The partnership brings together the Universities of Bath, Bristol, Cardiff (lead) and Exeter to develop the next generation of biomedical researchers. Students will have access to the combined research strengths, training expertise and resources of the four research-intensive universities, with opportunities to participate in interdisciplinary and 'team science'. The DTP already has over 90 studentships over 6 cohorts in its first phase, along with 58 students over 3 cohorts in its second phase.

Research Theme: Neuroscience & Mental Health

Project Summary: Many people live with multiple health conditions, but research still tends to focus on individual diseases. This project focuses on two global health problems with a complex relationship: obesity and mental health. The student will become an expert in metabolic psychiatry, training at 3 world leading centres. They will utilise global studies, with genetic and life course approaches to understand complex relationships between obesity and mental health.

Project Description:  

This exciting interdisciplinary global health PhD will provide the student with an excellent underpinning in metabolic psychiatry, a new and exciting area focusing on the shared aetiology of metabolic and mental health. There is growing interest in the causes and consequences of multimorbidity, but huge research gaps remain, especially in diverse ethnic groups. This PhD addresses these issues, focusing on the inter relationships between obesity and the mood-psychosis spectrum of severe mental illness (SMI; schizophrenia, bipolar disorder and severe depression). 

This topic represents an area of high priority for patients and their families because people with SMI have very high rates of obesity, type 2 diabetes and increased mortality from cardiovascular disease. There is some evidence to support shared causal and/or bi directional mechanisms between metabolic dysfunction (e.g. obesity, type 2 diabetes) and psychopathology. However, many unanswered questions remain, for example it is not clear if these relationships are consistent globally nor whether lifestyle and diet partially explain the causal relationships. The student will use cutting-edge methods for causal inference, and for interrogating causal effects in ethnically diverse populations – both across the UK and across multiple global settings. The focus on diverse populations is a key priority area for genetic epidemiology, which has historically been biased towards white European populations. 

The student will use large cohort studies and genetic summary statistics in 100,000s of people to address several questions:

  1. Is there a bidirectional causal relationship between the SMIs and obesity, and does this relationship vary by ethnic group in the UK and global settings?
  2. What modifiable risk factors (e.g. physical activity, diet, smoking, medications) explain or mediate the relationship between SMIs and obesity, and do causal pathways differ across ethnic groups?
  3. Which factors mitigate against the negative impacts of SMIs on obesity and vice versa, and do these resilience-promoting factors differ across ethnic groups? 
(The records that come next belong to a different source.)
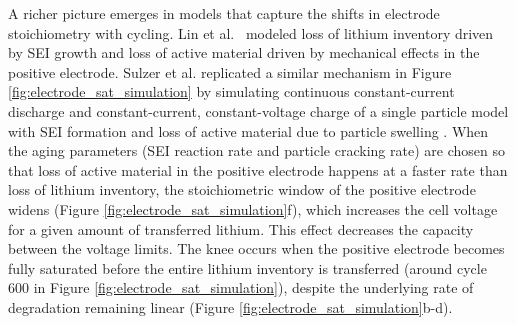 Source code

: \documentclass[journal=jpclcd,manuscript=article]{achemso}
\begin{document}

A richer picture emerges in models that capture the shifts in electrode stoichiometry with cycling. Lin et al.~\cite{lin_comprehensive_2013} modeled loss of lithium inventory driven by SEI growth and loss of active material driven by mechanical effects in the positive electrode. Sulzer et al.\cite{sulzer_accelerated_2021} replicated a similar mechanism in Figure \ref{fig:electrode_sat_simulation} by simulating continuous constant-current discharge and constant-current, constant-voltage charge of a single particle model with SEI formation \cite{yang_modeling_2017} and loss of active material \cite{reniers_review_2019, laresgoiti_modeling_2015} due to particle swelling \cite{ai_electrochemical_2020, mohtat_differential_2020}. When the aging parameters (SEI reaction rate and particle cracking rate) are chosen so that loss of active material in the positive electrode happens at a faster rate than loss of lithium inventory, the stoichiometric window of the positive electrode widens (Figure \ref{fig:electrode_sat_simulation}f), which increases the cell voltage for a given amount of transferred lithium. This effect decreases the capacity between the voltage limits. The knee occurs when the positive electrode becomes fully saturated before the entire lithium inventory is transferred (around cycle 600 in Figure \ref{fig:electrode_sat_simulation}), despite the underlying rate of degradation remaining linear (Figure \ref{fig:electrode_sat_simulation}b-d).
\end{document}
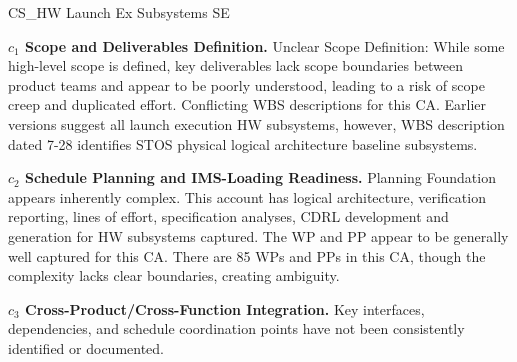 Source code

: \begin{frame}{CS\_HW Launch Ex Subsystems SE}
\begin{minipage}{0.90\textwidth}
\raggedright
\fontsize{8}{9.5}\selectfont
\textbf{\(c_1\) Scope and Deliverables Definition.}
Unclear Scope Definition: While some high-level scope is defined, key deliverables lack scope boundaries between product teams and appear to be poorly understood, leading to a risk of scope creep and duplicated effort. Conflicting WBS descriptions for this CA. Earlier versions suggest all launch execution HW subsystems, however, WBS description dated 7-28 identifies STOS physical logical architecture baseline subsystems.\par\vspace{0.6em}
\textbf{\(c_2\) Schedule Planning and IMS-Loading Readiness.}
Planning Foundation appears inherently complex. This account has logical architecture, verification reporting, lines of effort, specification analyses, CDRL development and generation for HW subsystems captured. The WP and PP appear to be generally well captured for this CA. There are 85 WPs and PPs in this CA, though the complexity lacks clear boundaries, creating ambiguity.\par\vspace{0.6em}
\textbf{\(c_3\) Cross-Product/Cross-Function Integration.}
Key interfaces, dependencies, and schedule coordination points have not been consistently identified or documented.\par\vspace{0.6em}
\end{minipage}
\end{frame}

\endinput
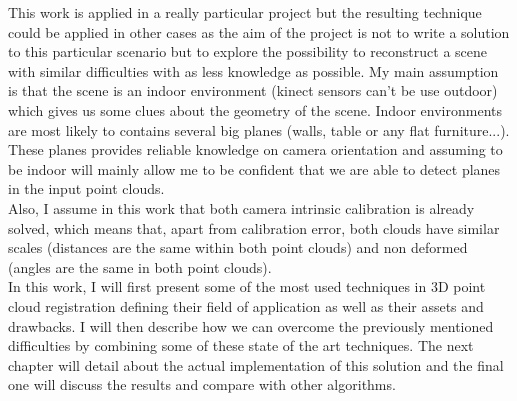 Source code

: This work is applied in a really particular project but the resulting technique could be applied in other cases as the aim of the project is not to write a solution to this particular scenario but to explore the possibility to reconstruct a scene with similar difficulties with as less knowledge as possible. My main assumption is that the scene is an indoor environment (kinect sensors can't be use outdoor) which gives us some clues about the geometry of the scene. Indoor environments are most likely to contains several big planes (walls, table or any flat furniture...). These planes provides reliable knowledge on camera orientation and assuming to be indoor will mainly allow me to be confident that we are able to detect planes in the input point clouds. \\
Also, I assume in this work that both camera intrinsic calibration is already solved, which means that, apart from calibration error, both clouds have similar scales (distances are the same within both point clouds) and non deformed (angles are the same in both point clouds). \\

In this work, I will first present some of the most used techniques in 3D point cloud registration defining their field of application as well as their assets and drawbacks. I will then describe how we can overcome the previously mentioned difficulties by combining some of these state of the art techniques. The next chapter will detail about the actual implementation of this solution and the final one will discuss the results and compare with other algorithms.
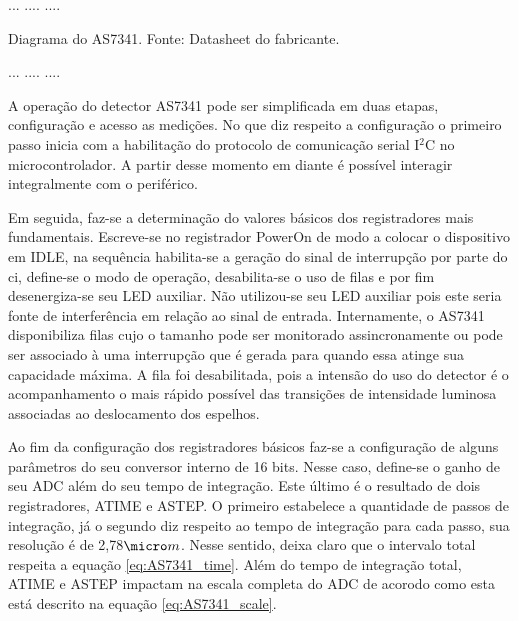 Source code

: \documentclass[oneside,openright,12pt]{ufsm_2021} %
\begin{document}
            \par ...    ....    ....
            \par Diagrama do AS7341. Fonte: Datasheet do fabricante.
            \par ...    ....    ....   

            
            \par A operação do detector AS7341 pode ser simplificada em duas etapas, configuração e acesso as medições. No que diz respeito a configuração o primeiro passo inicia com a habilitação do protocolo de comunicação serial I$^2$C no microcontrolador. A partir desse momento em diante é possível interagir integralmente com o periférico. 
            \par Em seguida, faz-se a determinação do valores básicos dos registradores mais fundamentais. Escreve-se no registrador PowerOn de modo a colocar o dispositivo em IDLE, na sequência habilita-se a geração do sinal de interrupção por parte do ci, define-se o modo de operação, desabilita-se o uso de filas e por fim desenergiza-se seu LED auxiliar. Não utilizou-se seu LED auxiliar pois este seria fonte de interferência em relação ao sinal de entrada. Internamente, o AS7341 disponibiliza filas cujo o tamanho pode ser monitorado assincronamente ou pode ser associado à uma interrupção que é gerada para quando essa atinge sua capacidade máxima. A fila foi desabilitada, pois a intensão do uso do detector é o acompanhamento o mais rápido possível das transições de intensidade luminosa associadas ao deslocamento dos espelhos.
            \par Ao fim da configuração dos registradores básicos faz-se a configuração de alguns parâmetros do seu conversor interno de 16 bits. Nesse caso, define-se o ganho de seu ADC além do seu tempo de integração. Este último é o resultado de dois registradores, ATIME e ASTEP. O primeiro estabelece a quantidade de passos de integração, já o segundo diz respeito ao tempo de integração para cada passo, sua resolução é de 2,78$\micro m$. Nesse sentido, \cite{data:DataAS7341} deixa claro que o intervalo total respeita a equação \ref{eq:AS7341_time}. Além do tempo de integração total, ATIME e ASTEP impactam na escala completa do ADC de acorodo como esta está descrito na equação \ref{eq:AS7341_scale}.
\end{document}
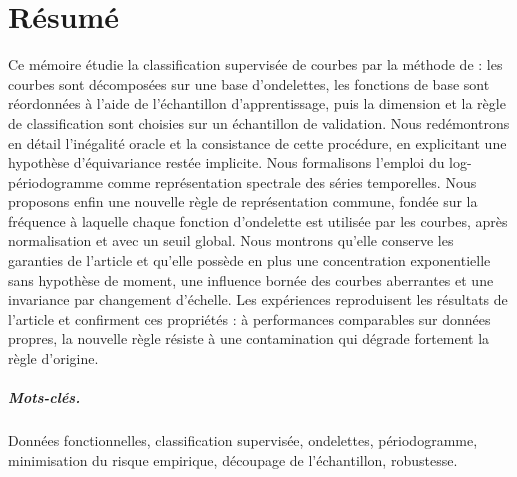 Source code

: \chapter*{Résumé}

Ce mémoire étudie la classification supervisée de courbes par la méthode de \citet{berlinet2008functional} : les courbes sont décomposées sur une base d'ondelettes, les fonctions de base sont réordonnées à l'aide de l'échantillon d'apprentissage, puis la dimension et la règle de classification sont choisies sur un échantillon de validation. Nous redémontrons en détail l'inégalité oracle et la consistance de cette procédure, en explicitant une hypothèse d'équivariance restée implicite. Nous formalisons l'emploi du log-périodogramme comme représentation spectrale des séries temporelles. Nous proposons enfin une nouvelle règle de représentation commune, fondée sur la fréquence à laquelle chaque fonction d'ondelette est utilisée par les courbes, après normalisation et avec un seuil global. Nous montrons qu'elle conserve les garanties de l'article et qu'elle possède en plus une concentration exponentielle sans hypothèse de moment, une influence bornée des courbes aberrantes et une invariance par changement d'échelle. Les expériences reproduisent les résultats de l'article et confirment ces propriétés : à performances comparables sur données propres, la nouvelle règle résiste à une contamination qui dégrade fortement la règle d'origine.

\paragraph{Mots-clés.} Données fonctionnelles, classification supervisée, ondelettes, périodogramme, minimisation du risque empirique, découpage de l'échantillon, robustesse.

\vspace{1cm}

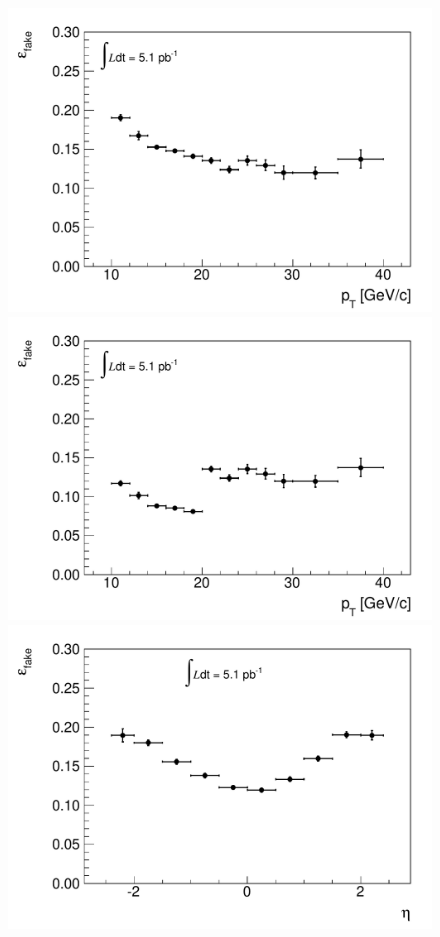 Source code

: \begin{figure}[!htbp]
\begin{center}
\includegraphics[scale=0.33]{figures/frpt_old.pdf}
\includegraphics[scale=0.33]{figures/frpt_new.pdf} \\
\includegraphics[scale=0.33]{figures/freta_old.pdf}

\end{center}
\end{figure}
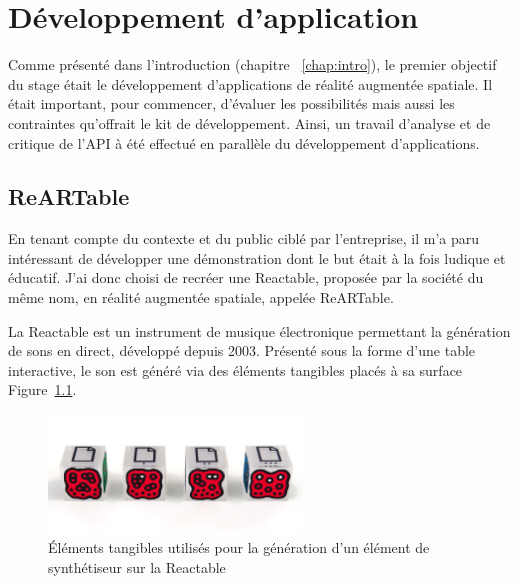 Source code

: \chapter{Développement d'application}

Comme présenté dans l'introduction (chapitre ~\ref{chap:intro}), le premier objectif du stage était le développement d'applications de réalité augmentée spatiale. Il était important, pour commencer, d'évaluer les possibilités mais aussi les contraintes qu'offrait le kit de développement. 
Ainsi, un travail d'analyse et de critique de l'API à été effectué en parallèle du développement d'applications.

\section{ReARTable}
\label{sec:reartable}
En tenant compte du contexte et du public ciblé par l'entreprise, il m'a paru intéressant de développer une démonstration dont le but était à la fois ludique et éducatif. J'ai donc choisi de recréer une Reactable\cite{reactable}, proposée par la société du même nom, en réalité augmentée spatiale, appelée ReARTable.

La Reactable est un instrument de musique électronique permettant la génération de sons en direct, développé depuis 2003. Présenté sous la forme d'une table interactive, le son est généré via des éléments tangibles placés à sa surface Figure~\ref{fig:reactelem}. 

\begin{figure}[H]
\centering
\includegraphics[width=0.6\textwidth]{images/reactelements}
\caption{Éléments tangibles utilisés pour la génération d'un élément de synthétiseur sur la Reactable\protect\footnotemark}
\label{fig:reactelem}
\end{figure}


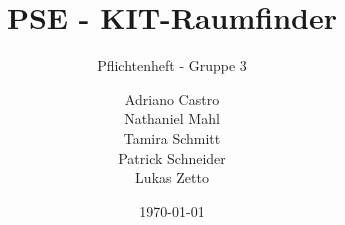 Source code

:\title{
    PSE - KIT-Raumfinder
}
\subtitle{Pflichtenheft - Gruppe 3}
\author{
    Adriano Castro \\
    Nathaniel Mahl \\
    Tamira Schmitt \\
    Patrick Schneider \\
    Lukas Zetto
}

\date{\today}

\maketitle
Identifying causal associations in populations with diverse ancestries will provide important information about the complex and potentially setting-specific relationships between obesity and SMIs, thereby informing global decisions on medical management and public health strategies for both conditions over the life course. This builds on work led by the supervisory team members in Exeter, Bristol and Cardiff exploring the role of genetic and environmental factors in higher BMI on depression in Europeans and South and East Asians and in considering mental-metabolic multimorbidity across the life course.